▸ **Records for this task**
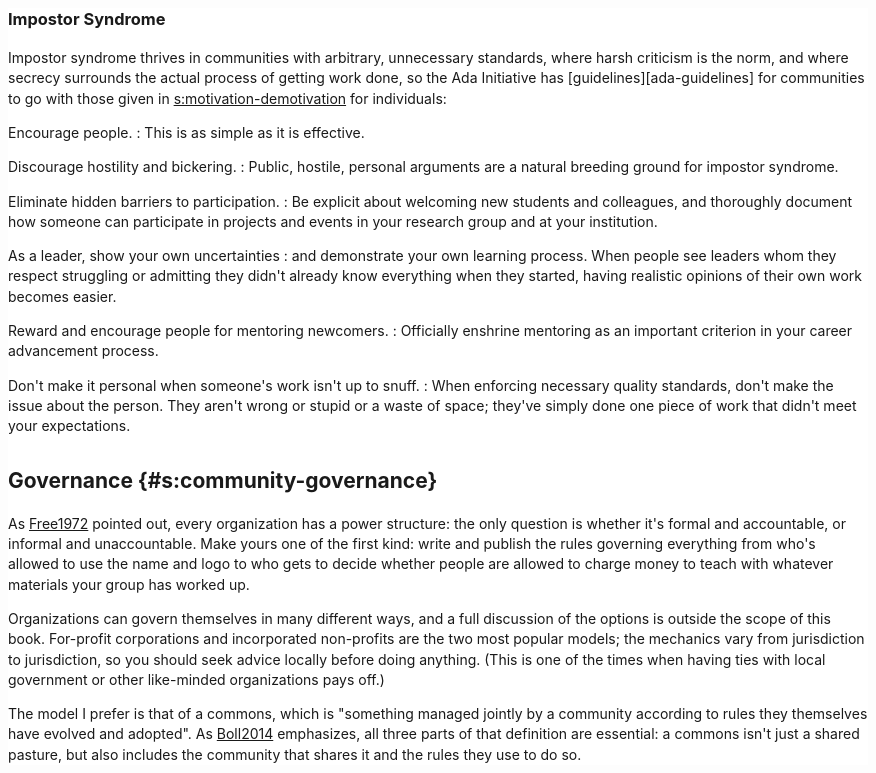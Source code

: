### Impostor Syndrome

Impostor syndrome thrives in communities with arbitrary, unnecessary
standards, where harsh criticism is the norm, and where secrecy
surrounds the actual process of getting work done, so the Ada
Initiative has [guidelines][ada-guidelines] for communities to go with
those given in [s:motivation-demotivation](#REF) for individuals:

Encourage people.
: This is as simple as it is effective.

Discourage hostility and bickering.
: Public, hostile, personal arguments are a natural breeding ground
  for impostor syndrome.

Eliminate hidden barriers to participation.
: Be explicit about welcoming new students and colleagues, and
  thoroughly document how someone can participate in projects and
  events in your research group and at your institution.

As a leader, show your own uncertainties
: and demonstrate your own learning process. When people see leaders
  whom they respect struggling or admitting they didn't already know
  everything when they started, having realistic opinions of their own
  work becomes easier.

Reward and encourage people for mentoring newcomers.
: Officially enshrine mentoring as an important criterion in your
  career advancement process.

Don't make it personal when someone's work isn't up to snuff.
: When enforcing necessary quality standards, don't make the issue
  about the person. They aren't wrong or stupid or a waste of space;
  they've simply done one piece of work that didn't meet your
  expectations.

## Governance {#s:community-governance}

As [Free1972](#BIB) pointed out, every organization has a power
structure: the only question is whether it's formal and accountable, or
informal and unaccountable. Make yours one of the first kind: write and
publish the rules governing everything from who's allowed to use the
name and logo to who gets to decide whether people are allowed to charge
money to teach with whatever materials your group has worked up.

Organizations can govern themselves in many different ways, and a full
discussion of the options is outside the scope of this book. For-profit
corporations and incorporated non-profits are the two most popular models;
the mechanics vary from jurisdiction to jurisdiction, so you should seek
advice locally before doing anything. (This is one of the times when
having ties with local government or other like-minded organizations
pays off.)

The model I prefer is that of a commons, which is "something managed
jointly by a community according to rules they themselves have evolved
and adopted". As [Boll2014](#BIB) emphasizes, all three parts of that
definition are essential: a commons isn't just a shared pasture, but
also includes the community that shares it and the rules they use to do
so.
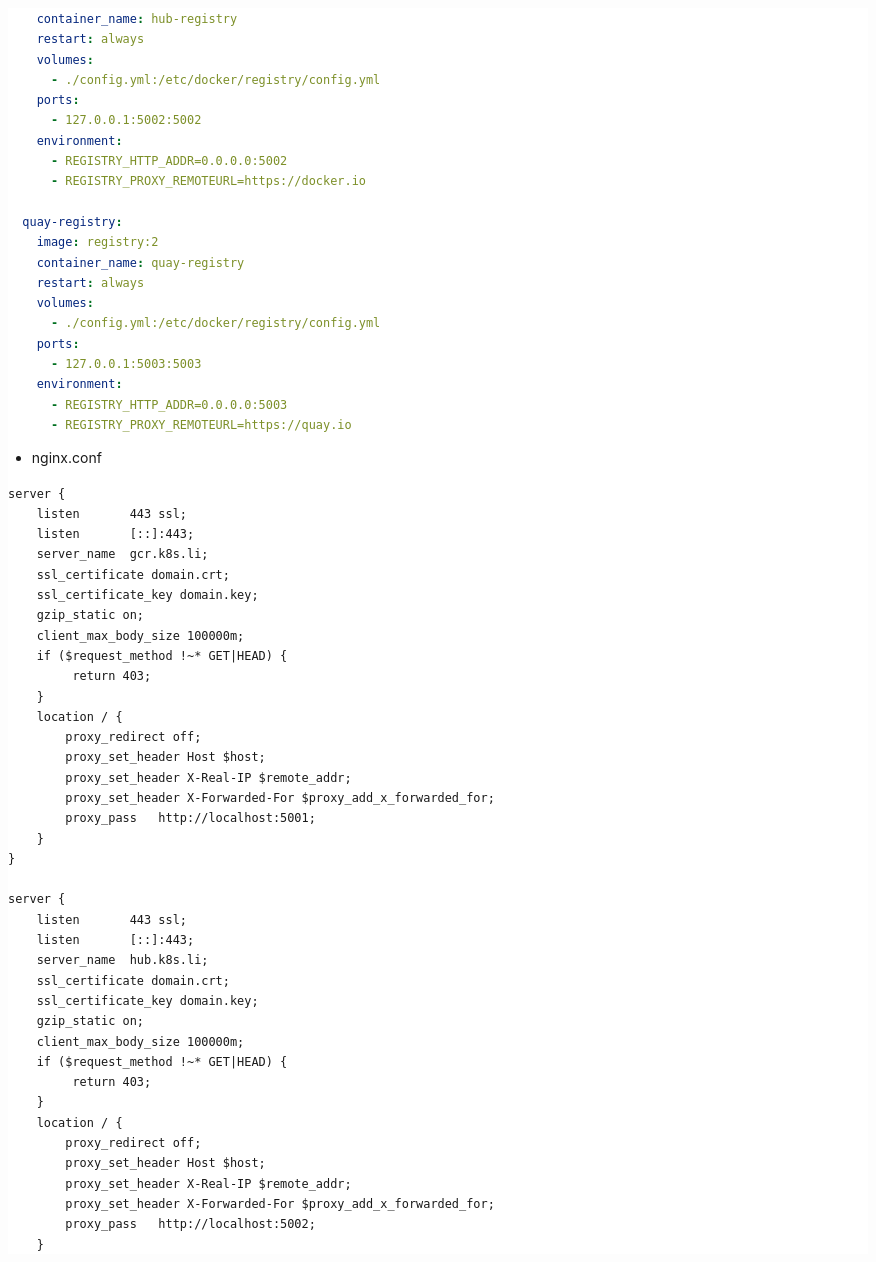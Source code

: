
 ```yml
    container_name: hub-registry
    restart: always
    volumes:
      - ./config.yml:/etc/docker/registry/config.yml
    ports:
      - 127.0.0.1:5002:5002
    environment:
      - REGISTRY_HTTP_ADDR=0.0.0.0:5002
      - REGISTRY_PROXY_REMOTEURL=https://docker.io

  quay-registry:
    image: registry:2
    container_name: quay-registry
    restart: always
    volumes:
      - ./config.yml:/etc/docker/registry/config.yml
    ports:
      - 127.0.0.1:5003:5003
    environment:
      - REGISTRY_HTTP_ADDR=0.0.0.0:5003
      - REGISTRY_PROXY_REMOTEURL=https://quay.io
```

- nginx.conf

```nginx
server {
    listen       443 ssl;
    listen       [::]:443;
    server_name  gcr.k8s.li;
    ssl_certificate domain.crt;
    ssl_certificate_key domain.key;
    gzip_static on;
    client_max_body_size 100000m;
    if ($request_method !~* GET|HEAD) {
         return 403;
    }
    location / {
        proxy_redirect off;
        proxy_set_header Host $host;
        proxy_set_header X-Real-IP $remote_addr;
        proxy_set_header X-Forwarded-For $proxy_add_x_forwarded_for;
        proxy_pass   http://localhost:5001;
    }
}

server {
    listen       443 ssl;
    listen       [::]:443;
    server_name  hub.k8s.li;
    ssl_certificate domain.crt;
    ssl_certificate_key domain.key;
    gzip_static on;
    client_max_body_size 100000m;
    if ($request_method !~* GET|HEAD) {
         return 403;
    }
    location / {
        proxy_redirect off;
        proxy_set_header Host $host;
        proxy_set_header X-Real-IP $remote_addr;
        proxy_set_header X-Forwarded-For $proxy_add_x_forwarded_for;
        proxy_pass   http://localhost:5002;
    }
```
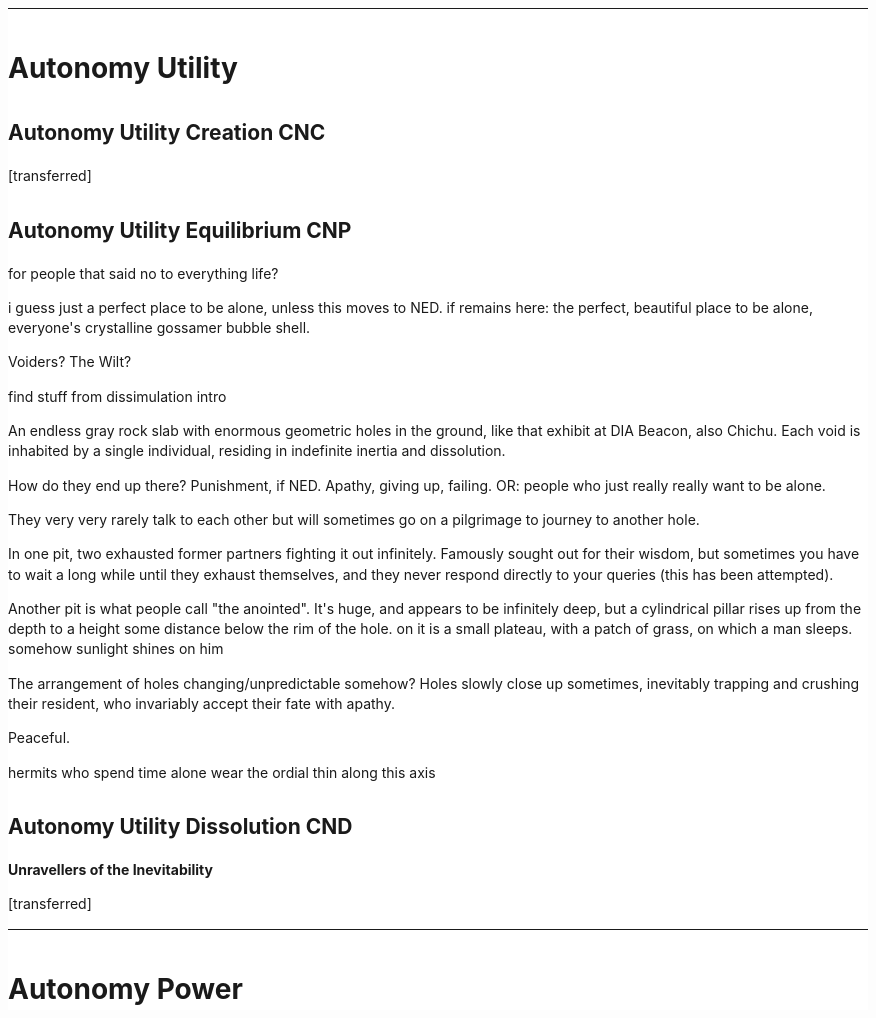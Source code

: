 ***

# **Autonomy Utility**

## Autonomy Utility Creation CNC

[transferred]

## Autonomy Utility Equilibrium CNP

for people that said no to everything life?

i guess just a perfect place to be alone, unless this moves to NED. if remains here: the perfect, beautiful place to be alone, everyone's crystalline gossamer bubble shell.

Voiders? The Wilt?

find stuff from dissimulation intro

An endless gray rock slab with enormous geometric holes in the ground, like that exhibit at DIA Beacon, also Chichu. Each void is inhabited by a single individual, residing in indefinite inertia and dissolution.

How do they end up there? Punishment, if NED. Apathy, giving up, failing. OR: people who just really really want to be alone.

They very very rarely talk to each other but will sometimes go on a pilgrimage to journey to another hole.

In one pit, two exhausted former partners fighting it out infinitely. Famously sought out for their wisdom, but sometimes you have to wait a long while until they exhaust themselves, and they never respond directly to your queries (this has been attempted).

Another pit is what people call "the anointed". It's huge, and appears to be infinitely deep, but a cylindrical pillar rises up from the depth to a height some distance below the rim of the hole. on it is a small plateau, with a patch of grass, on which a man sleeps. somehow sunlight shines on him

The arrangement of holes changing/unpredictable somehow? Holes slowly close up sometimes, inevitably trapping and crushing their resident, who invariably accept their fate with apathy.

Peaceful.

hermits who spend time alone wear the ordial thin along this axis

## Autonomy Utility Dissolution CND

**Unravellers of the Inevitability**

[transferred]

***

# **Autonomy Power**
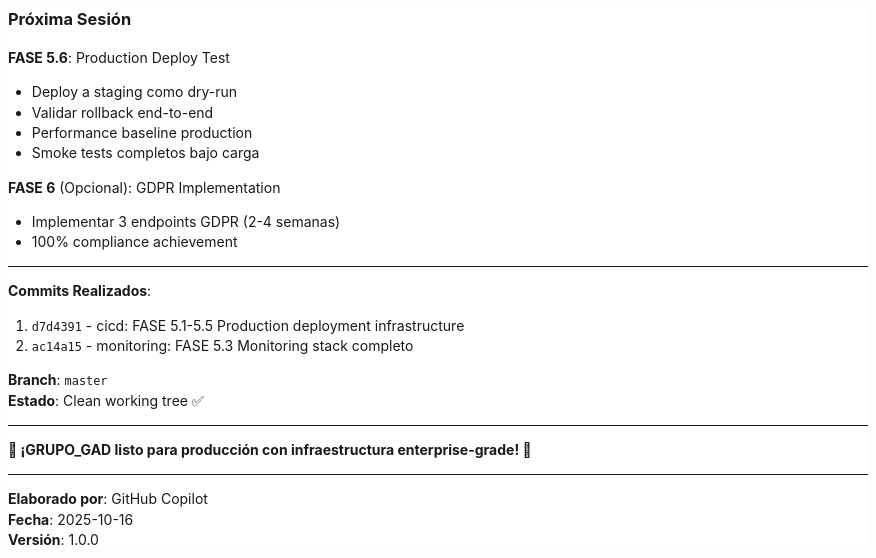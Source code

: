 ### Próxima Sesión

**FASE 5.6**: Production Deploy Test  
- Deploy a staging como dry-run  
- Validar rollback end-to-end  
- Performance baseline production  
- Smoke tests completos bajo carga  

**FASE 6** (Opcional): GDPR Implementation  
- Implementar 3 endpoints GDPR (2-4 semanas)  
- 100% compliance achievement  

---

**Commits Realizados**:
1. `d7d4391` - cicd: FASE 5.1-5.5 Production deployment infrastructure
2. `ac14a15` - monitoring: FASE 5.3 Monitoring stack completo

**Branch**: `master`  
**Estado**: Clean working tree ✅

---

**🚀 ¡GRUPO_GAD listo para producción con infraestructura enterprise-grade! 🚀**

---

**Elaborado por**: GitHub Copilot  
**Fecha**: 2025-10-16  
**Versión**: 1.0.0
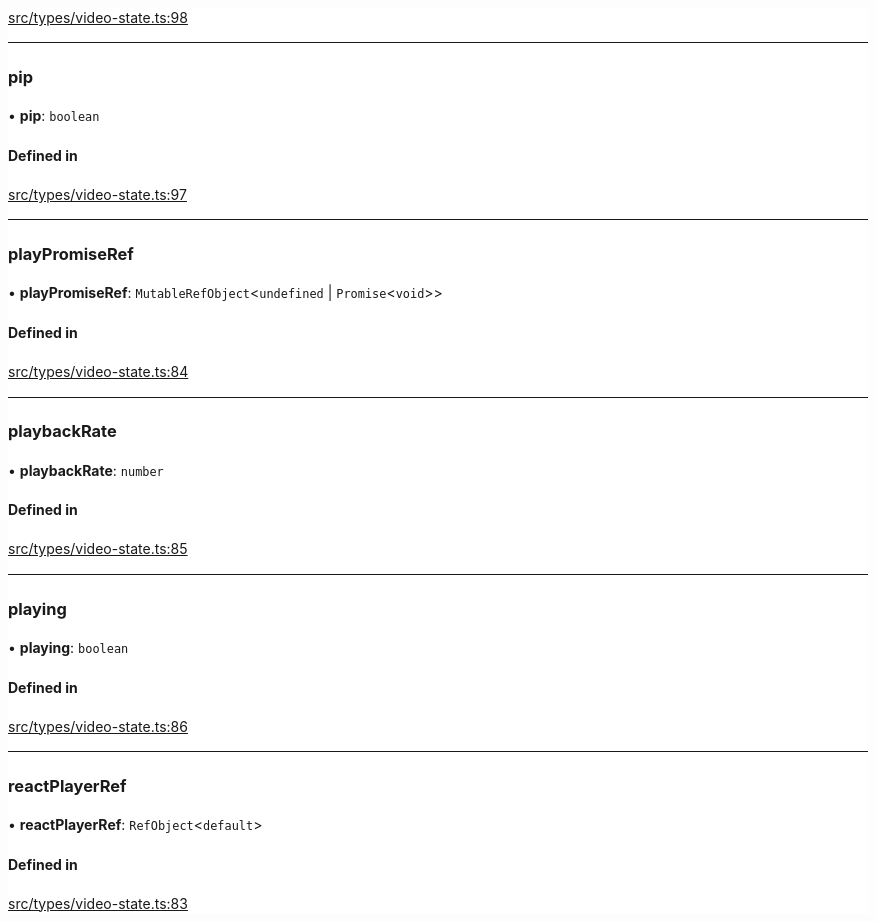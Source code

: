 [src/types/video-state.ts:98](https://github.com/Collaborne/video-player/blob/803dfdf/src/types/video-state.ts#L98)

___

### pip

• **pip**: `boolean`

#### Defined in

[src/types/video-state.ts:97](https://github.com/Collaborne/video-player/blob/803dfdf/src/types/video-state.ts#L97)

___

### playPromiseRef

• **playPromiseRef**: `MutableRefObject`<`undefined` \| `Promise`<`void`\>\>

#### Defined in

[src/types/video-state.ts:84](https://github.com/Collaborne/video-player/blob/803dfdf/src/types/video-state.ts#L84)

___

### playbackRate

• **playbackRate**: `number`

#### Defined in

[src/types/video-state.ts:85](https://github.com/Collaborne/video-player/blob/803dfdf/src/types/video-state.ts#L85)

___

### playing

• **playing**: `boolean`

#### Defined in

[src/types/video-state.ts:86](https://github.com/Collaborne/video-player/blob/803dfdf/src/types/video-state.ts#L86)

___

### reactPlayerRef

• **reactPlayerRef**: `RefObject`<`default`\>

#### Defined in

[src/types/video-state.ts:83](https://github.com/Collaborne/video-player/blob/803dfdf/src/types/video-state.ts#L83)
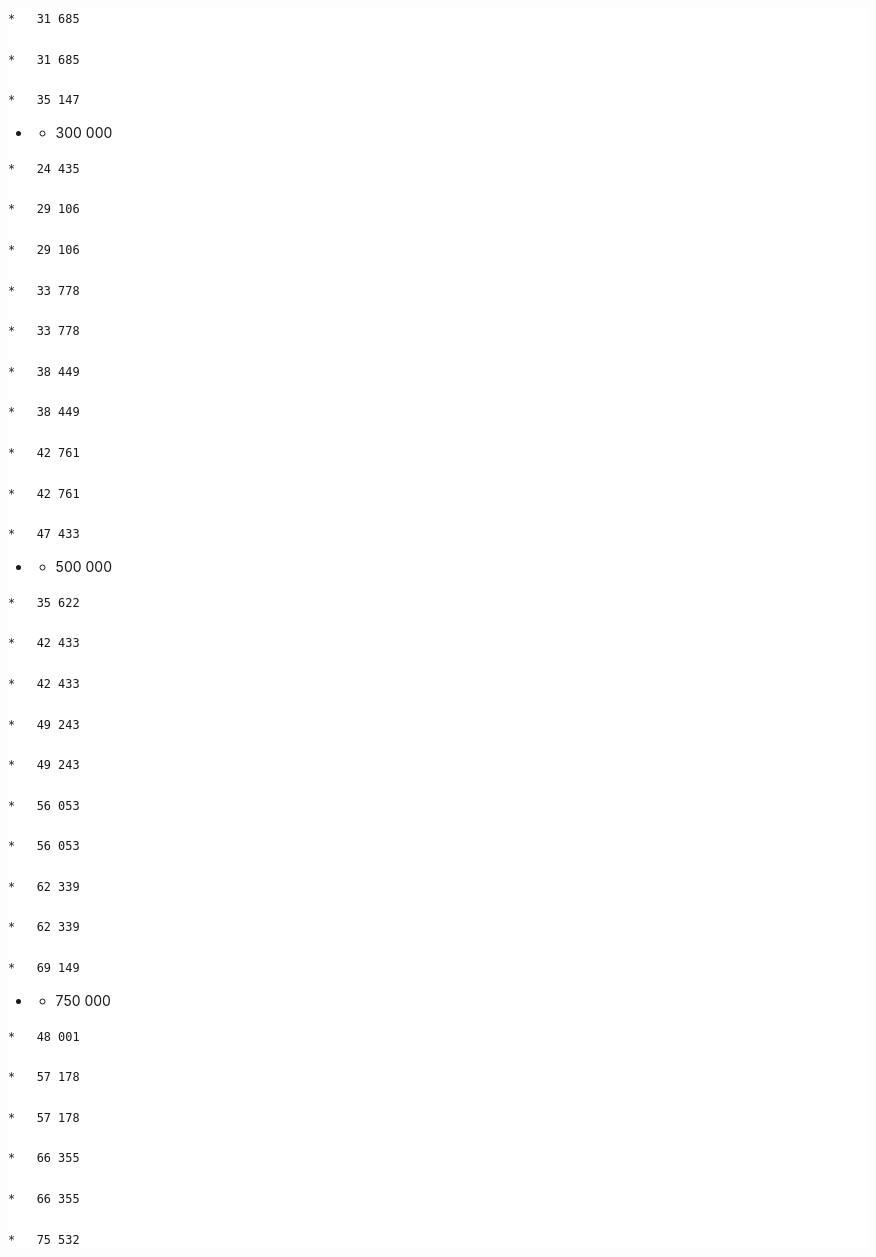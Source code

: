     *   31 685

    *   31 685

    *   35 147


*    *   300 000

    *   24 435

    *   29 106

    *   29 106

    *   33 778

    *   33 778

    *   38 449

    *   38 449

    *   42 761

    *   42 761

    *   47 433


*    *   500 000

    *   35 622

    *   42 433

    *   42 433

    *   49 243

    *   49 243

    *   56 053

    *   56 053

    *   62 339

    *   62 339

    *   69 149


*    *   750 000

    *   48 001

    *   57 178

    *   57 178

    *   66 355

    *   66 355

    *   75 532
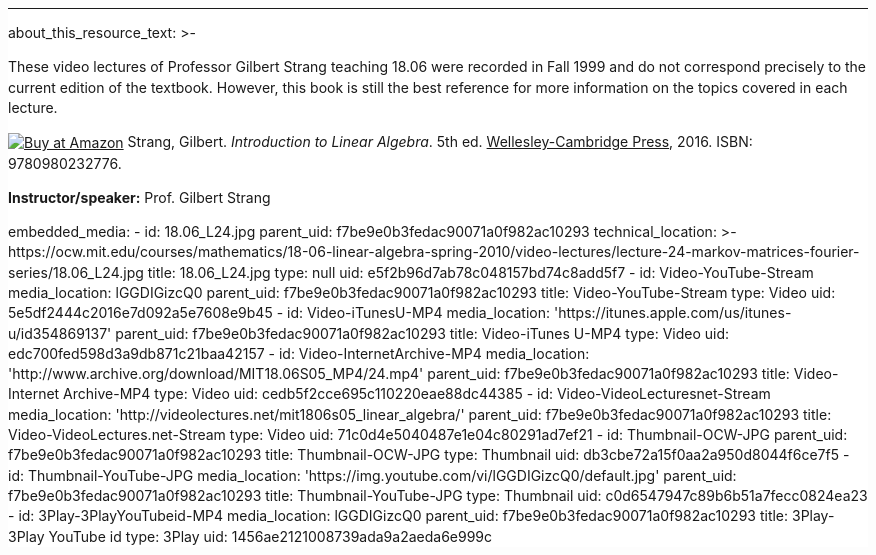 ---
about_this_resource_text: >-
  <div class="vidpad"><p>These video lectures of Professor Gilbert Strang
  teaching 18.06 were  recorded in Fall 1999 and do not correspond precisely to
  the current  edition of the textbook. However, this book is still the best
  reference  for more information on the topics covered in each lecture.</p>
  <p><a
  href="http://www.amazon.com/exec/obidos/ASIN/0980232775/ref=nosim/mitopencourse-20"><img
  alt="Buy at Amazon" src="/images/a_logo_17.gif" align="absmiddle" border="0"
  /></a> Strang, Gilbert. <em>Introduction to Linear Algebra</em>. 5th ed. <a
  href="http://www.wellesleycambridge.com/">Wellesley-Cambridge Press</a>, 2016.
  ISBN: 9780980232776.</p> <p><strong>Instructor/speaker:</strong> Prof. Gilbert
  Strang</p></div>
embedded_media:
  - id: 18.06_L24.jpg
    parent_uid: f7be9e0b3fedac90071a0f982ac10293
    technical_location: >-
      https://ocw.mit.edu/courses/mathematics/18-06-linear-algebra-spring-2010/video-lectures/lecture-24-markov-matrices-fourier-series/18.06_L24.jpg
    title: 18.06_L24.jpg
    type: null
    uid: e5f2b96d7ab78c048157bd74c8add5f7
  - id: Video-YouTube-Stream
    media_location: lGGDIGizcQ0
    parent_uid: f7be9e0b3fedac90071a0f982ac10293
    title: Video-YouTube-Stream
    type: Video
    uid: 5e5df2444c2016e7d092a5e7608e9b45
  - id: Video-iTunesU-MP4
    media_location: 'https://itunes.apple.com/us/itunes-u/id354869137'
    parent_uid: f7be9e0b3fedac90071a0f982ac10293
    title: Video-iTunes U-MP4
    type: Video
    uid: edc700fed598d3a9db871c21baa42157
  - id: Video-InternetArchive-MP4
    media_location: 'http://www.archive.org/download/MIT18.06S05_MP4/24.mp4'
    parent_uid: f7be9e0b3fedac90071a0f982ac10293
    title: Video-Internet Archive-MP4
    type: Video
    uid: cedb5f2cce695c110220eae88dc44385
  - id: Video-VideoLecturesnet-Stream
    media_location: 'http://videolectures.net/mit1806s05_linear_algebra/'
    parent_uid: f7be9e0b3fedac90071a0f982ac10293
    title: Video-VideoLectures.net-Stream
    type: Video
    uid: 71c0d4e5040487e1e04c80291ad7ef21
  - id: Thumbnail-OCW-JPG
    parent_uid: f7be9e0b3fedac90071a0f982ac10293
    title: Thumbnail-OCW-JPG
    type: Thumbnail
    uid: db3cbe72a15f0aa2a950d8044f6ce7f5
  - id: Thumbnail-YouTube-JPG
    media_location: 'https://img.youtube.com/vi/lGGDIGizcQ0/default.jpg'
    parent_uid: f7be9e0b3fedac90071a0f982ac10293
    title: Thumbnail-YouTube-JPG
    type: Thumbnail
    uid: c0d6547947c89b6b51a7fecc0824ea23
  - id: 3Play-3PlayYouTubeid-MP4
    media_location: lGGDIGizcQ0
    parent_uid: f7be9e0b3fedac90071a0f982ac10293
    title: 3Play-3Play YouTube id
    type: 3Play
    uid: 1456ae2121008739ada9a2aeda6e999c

▸ **What to produce**
Filter the listing above for the string "Utility" and copy every matching line.

▸ **Response for this exercise**
# **Autonomy Utility**
## Autonomy Utility Creation CNC
## Autonomy Utility Equilibrium CNP
## Autonomy Utility Dissolution CND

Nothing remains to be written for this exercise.